Yãy hã mĩy and the Colonization of Childhood

Human Behavior Map: from DNA to Body-Territory

Every child is born learning from the world.

Before explaining, the child observes.
Before arguing, the child imitates.
Before choosing, the child participates.

Childhood is the first great laboratory of life.

The Maxakali concept Yãy hã mĩy can be extended here as:

imitating-being in order to transcend-being.

A child imitates to form body, language, attention, gesture, affection, courage, fear, rhythm, belonging, and imagination. Later, with safety, bonds, and territory, the child begins to create a unique way of existing.

So the deepest question is not only:

What does the child learn?

The deeper question is:

Who is teaching the child how to be?

Childhood as Body-Territory in Formation

A child does not grow only inside a house.

A child grows inside a living field of influences: family, school, neighborhood, screens, music, food, sleep, play, teachers, nature, religion, social media, consumption, advertising, violence, care, and absence.

All of this enters the body.

All of this shapes attention, language, empathy, memory, emotional regulation, and the capacity to live with others.

The Human Behavior Map sees childhood as Body-Territory in formation.

The Colonization of Childhood

The colonization of childhood happens when living models of learning are weakened and replaced by systems of capture.

A child needs presence, faces, human voice, body movement, free play, nature, available adults, other children, and time without constant selling, performance, or attention capture.

Today, many childhood territories are occupied by algorithms, consumption, screens, advertising, fear, social comparison, and adult polarization.

Technology itself can serve development.

The key issue is proportion and mediation.

When screens replace the living body, Yãy hã mĩy changes teachers.

The child imitates less from people and territory, and more from digital flows designed to capture attention.

Algorithms as New Colonizers of Imitation

An algorithm does not need to love a child to teach something.

It only needs to capture time, predict behavior, and maintain engagement.

That is why childhood has become a strategic territory.

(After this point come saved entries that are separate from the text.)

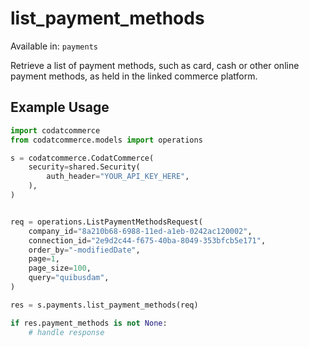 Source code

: # list_payment_methods
Available in: `payments`

Retrieve a list of payment methods, such as card, cash or other online payment methods, as held in the linked commerce platform.

## Example Usage
```python
import codatcommerce
from codatcommerce.models import operations

s = codatcommerce.CodatCommerce(
    security=shared.Security(
        auth_header="YOUR_API_KEY_HERE",
    ),
)


req = operations.ListPaymentMethodsRequest(
    company_id="8a210b68-6988-11ed-a1eb-0242ac120002",
    connection_id="2e9d2c44-f675-40ba-8049-353bfcb5e171",
    order_by="-modifiedDate",
    page=1,
    page_size=100,
    query="quibusdam",
)

res = s.payments.list_payment_methods(req)

if res.payment_methods is not None:
    # handle response
```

Markets dispute attention.
Politics disputes emotion.
Advertising disputes desire.
Polarization disputes fear.
Platforms dispute habit.

Meanwhile, the child’s body is trying to form language, empathy, focus, sleep, movement, and belonging.

Decolonial Neuroscience asks:

What kind of “being” is the child being taught to imitate?

A consumer being?
An anxious being?
A comparative being?
A being dependent on approval?
A polarized being?
Or a being capable of playing, thinking, creating, cooperating, and belonging?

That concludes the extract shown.